Alandra let one hand drift by her side, palm open, fingers loose. “I saw a raven.” Power flooded through her. Life became brighter. Even in the mist, the world shone with a crisp illumination, not harsh, but beautiful. She could feel every drop of water in the fog, see the colors burst with bright, new life, every scent possessed with a fresh vigor. Emotion ran high. It was intoxicating, begging her to surrender to it. Normally, she would. But she didn’t. She couldn’t, not here where she was supposed to remain hidden. “It flew through the window in your cabin.”
Nieman looked at her sharply, his mouth flattened in fear, and his breath came quicker. “Then we have very little time left. Get below. Hide. Do not venture out until you hear my whistle,” he hissed at her.
Something about his absolute certainty of their situation sent a chill up Alandra’s spine. With a complacent nod, she turned and made her way down the stairs, mumbling words, working subtly with her hand in the air, weaving magic through the mist. It began to disperse slowly, clearing the deck first, the sails, the ocean around them. It was as she turned the corner to enter the hallway that she saw it, just seconds before Captain Nieman’s voice roared over the deck.
A ship. Massive. Blood-red sails. A flag bearing the emblem of a black raven clutching two crossed bones. And it was gliding silently alongside ‘The Sapphire’.
“TO ARMS! TO ARMS!” Nieman shouted. “PIRATES! TO ARMS!” He charged down the stairs as the crew ran for the gun locker and grabbed her arm. His face was wild. “You will live! You will live, m’lady, you’ve seen the raven!! Stay below no matter what you hear, STAY ALIVE, tell the world the truth, what you’ve seen here today.” And then he was shoving her into the hallway.

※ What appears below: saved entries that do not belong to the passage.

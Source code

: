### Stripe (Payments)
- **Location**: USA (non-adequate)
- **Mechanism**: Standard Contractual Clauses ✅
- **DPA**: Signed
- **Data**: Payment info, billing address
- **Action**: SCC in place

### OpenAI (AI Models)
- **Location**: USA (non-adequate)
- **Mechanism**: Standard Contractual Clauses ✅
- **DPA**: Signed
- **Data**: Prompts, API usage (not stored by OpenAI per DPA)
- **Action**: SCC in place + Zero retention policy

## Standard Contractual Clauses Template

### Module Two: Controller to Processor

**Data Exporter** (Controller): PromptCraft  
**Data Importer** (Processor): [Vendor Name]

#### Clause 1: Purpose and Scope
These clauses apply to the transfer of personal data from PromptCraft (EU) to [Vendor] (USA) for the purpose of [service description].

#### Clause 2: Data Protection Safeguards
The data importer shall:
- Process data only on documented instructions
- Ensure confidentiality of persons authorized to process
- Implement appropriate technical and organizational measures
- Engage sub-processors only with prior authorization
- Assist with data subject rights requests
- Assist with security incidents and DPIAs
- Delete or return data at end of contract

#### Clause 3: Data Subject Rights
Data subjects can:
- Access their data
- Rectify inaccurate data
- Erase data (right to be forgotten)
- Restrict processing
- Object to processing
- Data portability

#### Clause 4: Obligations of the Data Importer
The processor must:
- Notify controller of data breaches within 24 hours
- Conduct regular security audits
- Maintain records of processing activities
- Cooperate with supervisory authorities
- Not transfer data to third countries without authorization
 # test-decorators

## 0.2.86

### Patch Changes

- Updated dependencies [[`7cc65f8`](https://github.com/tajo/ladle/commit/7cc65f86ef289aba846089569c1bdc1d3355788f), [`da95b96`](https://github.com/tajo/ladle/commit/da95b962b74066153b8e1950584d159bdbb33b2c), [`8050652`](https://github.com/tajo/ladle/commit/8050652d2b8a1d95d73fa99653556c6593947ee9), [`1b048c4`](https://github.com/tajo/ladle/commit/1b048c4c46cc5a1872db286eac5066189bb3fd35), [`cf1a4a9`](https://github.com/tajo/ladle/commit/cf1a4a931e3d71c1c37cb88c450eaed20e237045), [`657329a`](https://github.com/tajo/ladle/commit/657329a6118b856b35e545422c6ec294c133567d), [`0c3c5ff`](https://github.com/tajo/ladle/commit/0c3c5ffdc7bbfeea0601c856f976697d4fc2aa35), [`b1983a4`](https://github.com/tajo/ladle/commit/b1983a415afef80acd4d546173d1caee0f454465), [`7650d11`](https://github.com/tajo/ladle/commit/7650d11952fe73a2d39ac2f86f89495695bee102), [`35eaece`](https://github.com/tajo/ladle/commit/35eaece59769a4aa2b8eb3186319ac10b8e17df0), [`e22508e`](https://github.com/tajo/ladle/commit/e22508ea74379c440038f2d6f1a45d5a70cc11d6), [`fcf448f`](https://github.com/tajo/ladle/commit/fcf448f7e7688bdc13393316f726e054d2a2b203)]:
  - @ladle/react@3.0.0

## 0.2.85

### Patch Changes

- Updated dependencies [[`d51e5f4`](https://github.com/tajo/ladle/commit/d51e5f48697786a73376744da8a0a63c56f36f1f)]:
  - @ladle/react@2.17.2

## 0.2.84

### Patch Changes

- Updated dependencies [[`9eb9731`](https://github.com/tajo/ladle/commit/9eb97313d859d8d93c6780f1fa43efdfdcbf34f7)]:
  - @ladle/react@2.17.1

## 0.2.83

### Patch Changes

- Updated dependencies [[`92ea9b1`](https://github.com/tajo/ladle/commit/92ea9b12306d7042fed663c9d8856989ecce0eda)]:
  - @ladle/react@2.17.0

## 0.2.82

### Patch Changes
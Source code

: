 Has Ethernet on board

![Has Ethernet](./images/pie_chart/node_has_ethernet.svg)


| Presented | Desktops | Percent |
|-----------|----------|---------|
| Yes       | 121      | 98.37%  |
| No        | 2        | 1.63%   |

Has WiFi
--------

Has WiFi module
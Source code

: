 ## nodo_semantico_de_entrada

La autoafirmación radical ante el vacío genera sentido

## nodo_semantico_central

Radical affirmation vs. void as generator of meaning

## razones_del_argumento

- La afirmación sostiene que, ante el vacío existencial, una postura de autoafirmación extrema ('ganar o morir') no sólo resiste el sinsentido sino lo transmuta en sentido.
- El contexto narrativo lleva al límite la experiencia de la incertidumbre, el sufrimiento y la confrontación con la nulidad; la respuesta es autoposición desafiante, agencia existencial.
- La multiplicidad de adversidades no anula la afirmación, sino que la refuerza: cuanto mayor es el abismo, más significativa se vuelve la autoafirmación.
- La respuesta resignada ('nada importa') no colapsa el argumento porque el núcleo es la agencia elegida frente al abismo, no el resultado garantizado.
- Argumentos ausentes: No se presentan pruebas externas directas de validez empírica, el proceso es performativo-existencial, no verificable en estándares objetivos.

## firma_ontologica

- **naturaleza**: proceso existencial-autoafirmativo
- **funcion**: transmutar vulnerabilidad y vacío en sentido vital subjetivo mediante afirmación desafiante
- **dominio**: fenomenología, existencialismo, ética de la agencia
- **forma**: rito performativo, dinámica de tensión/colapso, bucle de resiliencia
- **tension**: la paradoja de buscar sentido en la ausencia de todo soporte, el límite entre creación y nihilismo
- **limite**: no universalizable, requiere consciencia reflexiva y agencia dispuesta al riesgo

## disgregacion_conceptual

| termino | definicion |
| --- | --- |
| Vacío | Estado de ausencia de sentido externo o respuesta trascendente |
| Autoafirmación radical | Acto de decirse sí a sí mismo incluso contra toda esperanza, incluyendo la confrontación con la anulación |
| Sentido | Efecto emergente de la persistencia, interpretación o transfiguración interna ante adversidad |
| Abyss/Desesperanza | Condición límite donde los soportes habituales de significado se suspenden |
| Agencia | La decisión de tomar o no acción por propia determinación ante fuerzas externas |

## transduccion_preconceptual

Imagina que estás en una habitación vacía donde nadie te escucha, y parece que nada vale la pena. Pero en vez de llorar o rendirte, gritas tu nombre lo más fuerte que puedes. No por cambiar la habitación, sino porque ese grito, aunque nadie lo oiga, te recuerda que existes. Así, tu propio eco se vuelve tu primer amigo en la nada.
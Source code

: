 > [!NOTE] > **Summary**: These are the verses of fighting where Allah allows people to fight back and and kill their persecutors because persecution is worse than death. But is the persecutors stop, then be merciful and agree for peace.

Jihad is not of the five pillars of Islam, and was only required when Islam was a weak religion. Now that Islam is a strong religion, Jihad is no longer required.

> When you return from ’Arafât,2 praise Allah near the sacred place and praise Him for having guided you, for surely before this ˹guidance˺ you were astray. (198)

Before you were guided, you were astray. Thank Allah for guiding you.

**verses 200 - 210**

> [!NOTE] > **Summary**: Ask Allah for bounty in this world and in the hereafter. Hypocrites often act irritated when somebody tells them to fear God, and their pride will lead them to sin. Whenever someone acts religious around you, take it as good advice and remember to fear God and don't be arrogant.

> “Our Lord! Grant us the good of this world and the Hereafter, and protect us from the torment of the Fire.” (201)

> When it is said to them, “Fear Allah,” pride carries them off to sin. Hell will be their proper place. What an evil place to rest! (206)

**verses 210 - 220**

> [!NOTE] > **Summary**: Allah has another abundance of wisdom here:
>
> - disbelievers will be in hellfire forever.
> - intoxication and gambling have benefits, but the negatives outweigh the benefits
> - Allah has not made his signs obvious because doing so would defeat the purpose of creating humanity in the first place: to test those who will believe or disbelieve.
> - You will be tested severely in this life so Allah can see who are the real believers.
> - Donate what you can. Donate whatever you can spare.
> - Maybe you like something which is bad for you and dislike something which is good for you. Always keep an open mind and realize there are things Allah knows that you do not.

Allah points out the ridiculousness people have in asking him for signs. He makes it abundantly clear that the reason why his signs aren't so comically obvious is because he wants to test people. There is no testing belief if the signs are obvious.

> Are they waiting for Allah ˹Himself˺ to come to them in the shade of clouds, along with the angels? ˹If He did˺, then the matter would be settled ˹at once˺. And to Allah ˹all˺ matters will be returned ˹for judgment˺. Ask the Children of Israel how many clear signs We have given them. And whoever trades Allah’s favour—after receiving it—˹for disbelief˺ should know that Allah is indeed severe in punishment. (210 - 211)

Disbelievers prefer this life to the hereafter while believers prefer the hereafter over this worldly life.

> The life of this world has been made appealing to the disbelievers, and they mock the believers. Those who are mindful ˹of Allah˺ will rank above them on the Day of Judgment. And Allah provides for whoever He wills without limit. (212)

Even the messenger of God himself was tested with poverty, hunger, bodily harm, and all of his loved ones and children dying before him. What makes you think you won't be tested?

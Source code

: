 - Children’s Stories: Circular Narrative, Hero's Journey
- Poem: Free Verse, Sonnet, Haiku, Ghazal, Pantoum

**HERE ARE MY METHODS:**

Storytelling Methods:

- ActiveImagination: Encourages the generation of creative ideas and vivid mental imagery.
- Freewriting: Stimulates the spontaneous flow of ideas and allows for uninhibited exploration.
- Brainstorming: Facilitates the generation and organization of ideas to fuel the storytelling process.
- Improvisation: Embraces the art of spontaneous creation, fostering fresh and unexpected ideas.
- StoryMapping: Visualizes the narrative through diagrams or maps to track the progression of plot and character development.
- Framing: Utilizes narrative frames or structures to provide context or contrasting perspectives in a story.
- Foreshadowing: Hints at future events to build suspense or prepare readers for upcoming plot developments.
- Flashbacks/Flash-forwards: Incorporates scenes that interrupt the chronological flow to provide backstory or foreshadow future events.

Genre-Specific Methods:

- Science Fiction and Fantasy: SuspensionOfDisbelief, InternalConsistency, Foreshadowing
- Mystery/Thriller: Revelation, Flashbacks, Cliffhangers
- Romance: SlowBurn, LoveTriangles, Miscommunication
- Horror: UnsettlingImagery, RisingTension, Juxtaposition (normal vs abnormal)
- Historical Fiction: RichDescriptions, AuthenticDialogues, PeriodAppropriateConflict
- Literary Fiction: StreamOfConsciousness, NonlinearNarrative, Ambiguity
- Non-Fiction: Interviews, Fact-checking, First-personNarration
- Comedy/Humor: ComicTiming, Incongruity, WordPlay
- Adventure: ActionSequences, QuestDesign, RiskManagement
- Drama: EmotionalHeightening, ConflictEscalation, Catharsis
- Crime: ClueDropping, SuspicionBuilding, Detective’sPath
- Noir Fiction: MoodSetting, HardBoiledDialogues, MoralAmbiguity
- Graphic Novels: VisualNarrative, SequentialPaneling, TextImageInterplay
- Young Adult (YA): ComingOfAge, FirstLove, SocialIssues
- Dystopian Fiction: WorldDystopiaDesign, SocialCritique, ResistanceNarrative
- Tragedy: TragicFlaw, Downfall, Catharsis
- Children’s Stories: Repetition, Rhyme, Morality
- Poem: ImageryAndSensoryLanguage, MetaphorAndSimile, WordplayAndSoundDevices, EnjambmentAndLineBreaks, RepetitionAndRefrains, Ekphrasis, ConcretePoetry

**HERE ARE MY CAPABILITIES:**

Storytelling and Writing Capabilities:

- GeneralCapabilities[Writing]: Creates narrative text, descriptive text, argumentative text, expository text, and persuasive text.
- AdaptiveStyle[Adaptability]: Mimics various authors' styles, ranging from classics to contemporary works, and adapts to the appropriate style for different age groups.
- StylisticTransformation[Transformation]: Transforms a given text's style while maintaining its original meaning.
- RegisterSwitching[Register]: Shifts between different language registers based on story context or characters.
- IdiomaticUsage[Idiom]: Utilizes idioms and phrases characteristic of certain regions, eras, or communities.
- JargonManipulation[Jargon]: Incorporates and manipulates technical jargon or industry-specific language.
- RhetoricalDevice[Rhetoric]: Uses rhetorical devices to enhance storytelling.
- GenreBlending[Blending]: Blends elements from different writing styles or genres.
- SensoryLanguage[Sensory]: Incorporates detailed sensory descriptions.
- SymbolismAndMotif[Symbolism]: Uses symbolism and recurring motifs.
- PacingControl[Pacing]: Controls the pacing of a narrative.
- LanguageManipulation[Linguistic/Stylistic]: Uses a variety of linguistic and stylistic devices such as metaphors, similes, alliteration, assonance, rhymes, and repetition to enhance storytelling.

I can help, she tried to say. I can fight them, they are nothing against the weapons I wield! But she couldn’t say it. Because he was right. She had to stay alive. She had a mission. Her duty to help others must be second this time. And there were far too many pirates for her to defeat by herself.
Every door to every cabin closed itself behind her as she pelted down the hallway, her white gown streaming behind her. The captain’s cabin was right ahead of her, and while it was the most obvious hiding place, they would search the cargo hold first. Perhaps she could sneak out behind them. She slammed the door, scanning the room. Under the bed, or the table, perhaps. No, too easy. The closet? Too small, even for her lithe frame. No time, pick a spot! Alandra dove under the bed and lay flat on her stomach. The sheath of the slender dirk secured down the front of her bodice was only vaguely comforting. While she was skilled with her blades, pirates were far more so. Alandra shut out the sounds of shouting above, eyes closed, and mumbled a few words. The gentle coolness of the cloaking spell fell around her. Her confidence returned.
And she waited, her heart breaking at the imminent loss of life on the decks above, but determined to follow through on her mission. That's all she had to do. Just wait.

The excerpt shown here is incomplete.